Is there any chance of playing as Black Legion? I would quite like to be a Sorceror, and perhaps the headpiece of his staff could be a component of the Shok Gun? If not, that's cool, besides I'm in way too many RPs already.:grin:


----------



## unxpekted22 (Apr 7, 2009)

if you put a lot of work and planning into this I'm sure you could make it work karnox. One thing i would suggest is to maybe cut out one of the enemies (cutting out the black legion i think would do you the most good) having that many races on a single world is pretty astounding and it would make it difficult for you to plan the plot accordingly.

If you randomly throw various sorts of eldar, space marines, guard, and chaos enemies at the Ork players, they likely wouldn't know what to do with themselves and wouldn't be able to really grasp the situation or the environment they are in.


----------



## bloodthrister (Mar 29, 2008)

*Name:* Khar Anakh
*Age:* He can't remember his age, since he can no longer count them on his hands...
*Job:*Runtherder
*Appearance* Khar is slightly bigger than the average Nob, though his skin is also a bit more yellowish than most Orks' skin. He carries a normal Ork pants, with a white flak tabard (looted of course!) A rolled up whip is hanging on his left hip. His attack squig has two colours: Blue and white. His gretchin all wear orange trousers, and have orange warpaint on their faces and bodies.
*Personality:* A very tactical (for Ork terms that is) Ork. He's also very greedy, thinking his own life is worth more than a planet. He gets very agressive when his gretchin don't do as they're told. That's why his whip is always with him, though he uses it on others, and not on his own gretchin. Since they are his, and his stuff may not get damaged, cuz' it's his! He often tends to be rather lazy.
*Bio:*Khar had always been a kind of underdog, since he wasn't as good with choppas as his fellow Orks. He found a solution for his problem though: make those that are scared of you fight for you.
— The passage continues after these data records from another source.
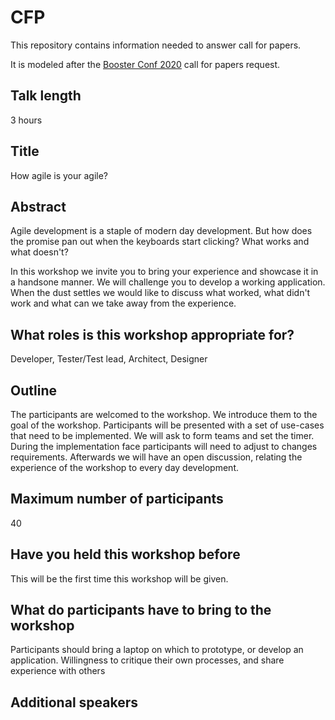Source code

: # CFP
This repository contains information needed to answer call for papers.

It is modeled after the [Booster Conf 2020][booster] call for papers request.

## Talk length
3 hours

## Title
How agile is your agile?

## Abstract
Agile development is a staple of modern day development. But how does the promise pan out when the keyboards start clicking? What works and what doesn't?

In this workshop we invite you to bring your experience and showcase it in a handsone manner. We will challenge you to develop a working application. When the dust settles we would like to discuss what worked, what didn't work and what can we take away from the experience.

## What roles is this workshop appropriate for?
Developer, Tester/Test lead, Architect, Designer

## Outline
The participants are welcomed to the workshop. We introduce them to the goal of the workshop. Participants will be presented with a set of use-cases that need to be implemented. We will ask to form teams and set the timer.
During the implementation face participants will need to adjust to changes requirements.
Afterwards we will have an open discussion, relating the experience of the workshop to every day development.

## Maximum number of participants
40

## Have you held this workshop before
This will be the first time this workshop will be given.
 
## What do participants have to bring to the workshop
Participants should bring a laptop on which to prototype, or develop an application. Willingness to critique their own processes, and share experience with others

## Additional speakers


[booster]: https://2020.boosterconf.no/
That's how he made himself a runtherd.
*Weapons & Gear:*Attack squig, Grot-prod, Slugger, Attack squig and three gretchin:

*Name:* Barana
*Appearance:* The biggest of the three, with the biggest nose and ears. He carries the orange trousers and warpaint, but also has a red bandana in front of his mouth and a cadian helmet on his head (though it's worn in an orky way) and he has no shoes.
*Weaponry:* Grot blasta (pistol) and a small dagger
*Personality:* A very scared gretchin, though he doesn't know what is scarier: his master, or the enemy ahead.

*Name:* Suteki
*Appearance:* The smallest of the three, he misses his right ear and has a scar on the right side of his face. he carries the orange trousers and warpaint, with a kid's black cowboy hat on his head. He also carries a rope around his waist. He carries a boot, which would probably be an imperial guard's size on his left leg.
*Weaponry:* Grot blasta (rifle)
*Personality:* The most daring of the gretchin, he doesn't like silence and has the annoying habit of singing when he thinks he's alone.

*Name:* Grishn
*Appearance:* A very skinny gretchin, with a topknot on his head. He wears glasses, upside down. And also has a plate of steel tied to his back. he carries orange trousers and warpaint, but his trousers are only up to his knees. he carries no shoes, but does wear gloves...
*Weaponry:* Grot blasta (pistol) and a knife
*Bio:* He thinks he's both the smartest and the strongest of all Gretchin, and he even claims he can read. Because he's so full of himself he's the most hated of the Gretchin.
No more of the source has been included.